Fonte: terraeliberazione.org

 

L’Etna diventa sempre più bella. La Bocca Nuova, dal bosco della Milìa, è una testa d’aquila al centro di due ali immense che si aprono sul Mediterraneo...

In tv impazza lo spot dell’aranciata sanpellegrino: una macchina e un idiota in camice bianco interrogano le arance chiedendo se sono siciliane o clandestine: le prime passano l’esame e finiscono spremute dentro le buatte. Le seconde vengono risucchiate e, diciamo, ributtate a mare.

Non ho mai visto, in 43 anni, niente di più criminale, falso, insultante, spacciato con una tale ovvietà. L’ovvietà di uno spot che viene diffuso nell’aria alla velocità di un gas. Un gas di cinismo alimentato da ignoranza e idiozia inaudite. Marketing della putrefazione del tardoimperialismo straccione. Il “declino” italidiota genera zombies.

Sono nato a Ramacca, nella piana della arance, nel cuore della Sicilia zolfifera e contadina. Nei primi anni Settanta, con le rimesse degli emigrati in Germania e a Malànu, si impiantarono giardini di naraji e si aprirono putìe e si costruirono case per i figli studiati...Poi si viveva in nuvole di moscerini che risalivano col profumo di zagare impazzite dagli agrumeti in crisi e dalle arance scafazzate dai trattori dell’AIMA. Una festa...per le rondini.

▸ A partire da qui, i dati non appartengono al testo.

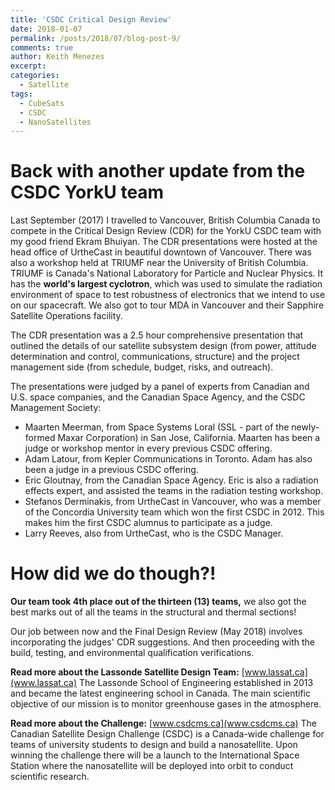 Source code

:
 ```yaml
---
title: 'CSDC Critical Design Review'
date: 2018-01-07
permalink: /posts/2018/07/blog-post-9/
comments: true
author: Keith Menezes
excerpt:
categories:
  - Satellite
tags:
  - CubeSats
  - CSDC
  - NanoSatellites
---
```


# Back with another update from the CSDC YorkU team

 Last September (2017) I travelled to Vancouver, British Columbia Canada to compete in the Critical Design Review (CDR) for the YorkU CSDC team with my good friend Ekram Bhuiyan. The CDR presentations were hosted at the head office of UrtheCast in beautiful downtown of Vancouver. There was also a workshop held at TRIUMF near the University of British Columbia. TRIUMF is Canada's National Laboratory for Particle and Nuclear Physics. It has the **world's largest cyclotron**, which was used to simulate the radiation environment of space to test robustness of electronics that we intend to use on our spacecraft. We also got to tour MDA in Vancouver and their Sapphire Satellite Operations facility.

 The CDR presentation was a 2.5 hour comprehensive presentation that outlined the details of our satellite subsystem design (from power, attitude determination and control, communications, structure) and the project management side (from schedule, budget, risks, and outreach).

 The presentations were judged by a panel of experts from Canadian and U.S. space companies, and the Canadian Space Agency, and the CSDC Management Society:
- Maarten Meerman, from Space Systems Loral (SSL - part of the newly-formed Maxar Corporation) in San Jose, California. Maarten has been a judge or workshop mentor in every previous CSDC offering.
- Adam Latour, from Kepler Communications in Toronto. Adam has also been a judge in a previous CSDC offering.
- Eric Gloutnay, from the Canadian Space Agency. Eric is also a radiation effects expert, and assisted the teams in the radiation testing workshop.
- Stefanos Derminakis, from UrtheCast in Vancouver, who was a member of the Concordia University team which won the first CSDC in 2012. This makes him the first CSDC alumnus to participate as a judge.
- Larry Reeves, also from UrtheCast, who is the CSDC Manager.

# How did we do though?!

**Our team took 4th place out of the thirteen (13) teams,** we also got the best marks out of all the teams in the structural and thermal sections!

Our job between now and the Final Design Review (May 2018) involves incorporating the judges' CDR suggestions. And then proceeding with the build, testing, and environmental qualification verifications.

**Read more about the Lassonde Satellite Design Team:** [www.lassat.ca](www.lassat.ca)
The Lassonde School of Engineering established in 2013 and became the latest engineering school in Canada. The main scientific objective of our mission is to monitor greenhouse gases in the atmosphere.

**Read more about the Challenge:** [www.csdcms.ca](www.csdcms.ca)
The Canadian Satellite Design Challenge (CSDC) is a Canada-wide challenge for teams of university students to design and build a nanosatellite. Upon winning the challenge there will be a launch to the International Space Station where the nanosatellite will be deployed into orbit to conduct scientific research.

<div id="fb-root"></div>
<script>(function(d, s, id) {
  var js, fjs = d.getElementsByTagName(s)[0];
  if (d.getElementById(id)) return;
  js = d.createElement(s); js.id = id;
  js.src = "//connect.facebook.net/en_US/sdk.js#xfbml=1&version=v2.8";
  fjs.parentNode.insertBefore(js, fjs);
}(document, 'script', 'facebook-jssdk'));</script>

<div class="fb-like" data-href="http://keithmenezes.ca/posts/2018/07/blog-post-9/" data-layout="standard" data-action="like" data-size="large" data-show-faces="true" data-share="false"></div>

<div class="fb-send" data-href="http://keithmenezes.ca/posts/2018/07/blog-post-9/"></div>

Fu una distruzione pianificata. La pillola scaduta che veniva spacciata nell’Orange Belt del Simetu River, come uno spot neocoloniale: “c’è la crisi di sovraproduzione”. Mi sono permesso di smontarla e di dimostrare che la curva della produzione mondiale di arance era in ascesa costante, con tratti esponenziali e picchi che nessuno stava studiando.

Poi dissero che la colpa era delle nostre produzioni tipiche, bisognava riconvertirle “alla spagnola”. Altra pillola scaduta, che “Terra e LiberAzione” smontò nel 1984.

Poi arrivarono i “contributi per la riconversione”, con relative truffe reiterate: ne ricordo una, di una sottospecie di boss ammanigghjiato al Consorzio di Bonifica, che ogni anno estirpava e ripiantava il suo agrumeto. In contrada Palma. Erano tempi difficili per me: minacce e incompresione, ma anche tanta muta solidarietà proletaria.

Ora, dopo il nulla, si raccoglie anche la nemesi di quanto fu seminato. Sul resto sorvoliamo.

I colossi dell’agrobusiness padano comprano arance siciliane a prezzi da AIMA. La filiera agrumicola non esiste (o quasi, c’è Oranfreezer, ma si è radicata solo nel mondo delle Coop. tosco-emiliane, se non ricordo male, e ci sono ristrutturazioni interessanti, come alla Trigona nel lentinese. Ma -per il comparto- forse è troppo tardi; nè vedo alcun futuro per la “fascia trasformata”, da Mazara a Vittoria: l’agrobusiness romano ha appena chiuso un contratto favoloso in Libya: vedrete. Ma la nemesi verrà dal prossimo POR: una abbuffata di carte che figliano carte con l’alibi della...”identità”!).

Ancora non capisco perchè non me ne vado...per quale ragione non riesco a lasciarmi alle spalle la mia Scogliera Nera, questi fiumi secchi, questi scecchi che ci “governano”.

Questa Sicilia è senza testa, senza partiti, senza università, senza sindacati...che ne coltivino l’Identità e il diritto all’Indipendenza.

L’agrobusiness padano si può permettere il crak Parmalat, le riscalate alle nostre ex-banche, e anche gli insulti antisiciliani e antimediterranei dello spot sanpellegrino.

Se fu l’Oro del Sudan, scambiato con la pasta di Trabia e i frutti della Terra, a trasformarsi in kanat, gebbie e giardini di rose e naranj al tempo dell’Emirato di Siqillya, quando Palermo crebbe da tremila a duecentomila abitanti e la Sicilia rinasceva sulle ceneri millenarie della devastazione romano-bizantina, colonia granaria infine delle Chiese di Roma, Milano e Ravenna...oggi, la delizia di un frutto che parlava skallyano, cioè arabo-siciliano, diventa arma mediatica di un razzismo anti-immigrati che non appartiene all’Identità Siciliana, alla nostra Tradizione civile millenaria, al nostro essere figli dell’insularità mediterranea.

La Verità siciliana è spremuta, imbuattata e marchiata altrove. Al peggio non v’ha fine?.

Stasera mi faccio una bella insalata di arance amare, con la cipolletta di Turi, vecchio massaro che travagghjia o ventu...e conosce tante cose.